Mark your directory or post a reminder, two major name changes have been approved. The College of Agriculture and Home Economics will henceforth and hitherto be referred to as the College of Agricultural, Human, and Natural Resource Sciences. Simlarly, Cooperative Extension has changed its name to simply Extension.

The acronym for the new college name is CAHNRS, pronounced conners. The new college name ends an eight-year-long effort to rename the College of Agriculture and Home Economics, said Interim Dean R. James Cook. The name change takes effect immediately, but Cook said the college will continue using stationery with the old name until supplies are exhausted.

The college name has included home economics since the colleges of agriculture and home economics were merged in 1982.

Cook said the name change was necessary to update the college’s image. Home economics has been a discipline at WSU for 100 years. But the nature of the field has changed dramatically and the term home economics no longer describes well the field of study. The change has been a national one.

When we submitted the proposed name change, WSU was one of only two major universities with a college of agriculture still using the name of home economics, said Cook. The name change reflects the fact that home economics has grown into the field known today as human sciences, now one of the fastest-growing areas in teaching, research and outreach in the United States.

Moreover, the departments in CAHNRS that represent the human sciences part of our mission are attracting and graduating more students than either the agricultural or natural resources programs in this college, and I’m delighted that human sciences is now part of our name.

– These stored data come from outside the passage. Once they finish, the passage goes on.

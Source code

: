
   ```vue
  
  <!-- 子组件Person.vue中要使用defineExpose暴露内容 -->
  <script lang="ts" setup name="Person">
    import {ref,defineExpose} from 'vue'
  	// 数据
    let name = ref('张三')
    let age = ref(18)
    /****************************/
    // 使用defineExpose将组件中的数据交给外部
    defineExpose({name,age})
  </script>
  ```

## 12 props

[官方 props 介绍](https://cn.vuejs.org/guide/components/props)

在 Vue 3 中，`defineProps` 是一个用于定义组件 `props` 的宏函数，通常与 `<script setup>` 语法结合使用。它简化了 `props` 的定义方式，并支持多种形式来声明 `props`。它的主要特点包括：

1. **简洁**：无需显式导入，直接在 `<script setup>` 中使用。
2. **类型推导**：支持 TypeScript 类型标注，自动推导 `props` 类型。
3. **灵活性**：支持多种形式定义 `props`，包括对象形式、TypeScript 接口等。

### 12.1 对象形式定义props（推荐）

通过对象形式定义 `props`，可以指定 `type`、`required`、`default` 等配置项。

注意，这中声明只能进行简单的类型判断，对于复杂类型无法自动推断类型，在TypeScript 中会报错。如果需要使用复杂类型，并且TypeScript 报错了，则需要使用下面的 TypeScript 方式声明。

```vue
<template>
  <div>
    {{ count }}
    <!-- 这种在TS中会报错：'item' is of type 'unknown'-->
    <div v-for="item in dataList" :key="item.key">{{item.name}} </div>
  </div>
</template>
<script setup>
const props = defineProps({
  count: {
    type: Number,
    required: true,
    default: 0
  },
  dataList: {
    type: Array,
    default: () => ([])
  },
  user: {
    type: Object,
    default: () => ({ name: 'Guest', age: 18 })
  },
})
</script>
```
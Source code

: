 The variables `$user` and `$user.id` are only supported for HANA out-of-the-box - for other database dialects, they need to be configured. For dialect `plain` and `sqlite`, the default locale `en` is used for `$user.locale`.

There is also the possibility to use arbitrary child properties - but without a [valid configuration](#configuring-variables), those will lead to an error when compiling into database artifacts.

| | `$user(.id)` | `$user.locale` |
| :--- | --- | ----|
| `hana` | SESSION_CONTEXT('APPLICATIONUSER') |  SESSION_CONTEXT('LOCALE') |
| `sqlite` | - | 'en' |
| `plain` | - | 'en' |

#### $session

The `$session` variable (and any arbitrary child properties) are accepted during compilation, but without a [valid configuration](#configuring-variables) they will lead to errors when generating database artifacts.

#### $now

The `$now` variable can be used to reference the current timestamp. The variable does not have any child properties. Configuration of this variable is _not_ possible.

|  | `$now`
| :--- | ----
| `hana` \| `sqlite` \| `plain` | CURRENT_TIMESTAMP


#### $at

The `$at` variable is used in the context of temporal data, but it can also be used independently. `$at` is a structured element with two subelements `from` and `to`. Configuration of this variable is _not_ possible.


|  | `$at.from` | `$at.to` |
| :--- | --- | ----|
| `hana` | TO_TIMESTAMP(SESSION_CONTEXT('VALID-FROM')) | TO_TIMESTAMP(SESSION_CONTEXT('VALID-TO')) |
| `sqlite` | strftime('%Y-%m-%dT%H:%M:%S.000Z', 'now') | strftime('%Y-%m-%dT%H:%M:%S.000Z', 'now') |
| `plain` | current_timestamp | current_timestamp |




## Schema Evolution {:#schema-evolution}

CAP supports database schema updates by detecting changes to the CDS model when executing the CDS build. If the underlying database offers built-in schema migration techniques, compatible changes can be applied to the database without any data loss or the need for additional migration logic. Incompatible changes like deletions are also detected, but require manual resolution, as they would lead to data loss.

Cook also said, ‘Faculty also felt a need to reflect natural resources disciplines in the college name, so we took out home economics and added human and natural resource sciences. This more accurately reflects the nature of our modern institution, Cook said.

Cooperative Extension has been changed to Extension to reflect its expanded mission. Extension work has been part of the university’s mission since 1913. It operates noncredit educational programs for adults and youth in all 39 Washington counties.

Mike Tate, extension dean, said the word cooperative was dropped to reflect the university’s expanded commitment to outreach. The word cooperative has long been part of extension’s name. It signified the federal, state and county partnership that historically has provided the foundation of our public funding, Tate said. While we continue to rely on these three partners for funding, over time we have expanded our partnership definition to include other educational institutions. At the University of Washington, for example, we share a commitment to fund an extension position in the College of Forest Resources. We also share funding for one and soon two extension faculty in the Washington Sea Grant Program, which is based at the UW.

Tate said WSU’s 10 learning centers, which have helped increase access to higher education for place-bound adults, are a joint venture linking extension with several of the state’s community colleges. We also partner with four community colleges in the Partnership for Rural Improvement, he said. PRI is a consortium of educational institutions, government agencies and citizens based at Washington State University that act as a catalyst for community development.

The new name more accurately reflects extension’s evolving and expanding mission to serve life-long learning and economic development< needs of Washington State, Tate said.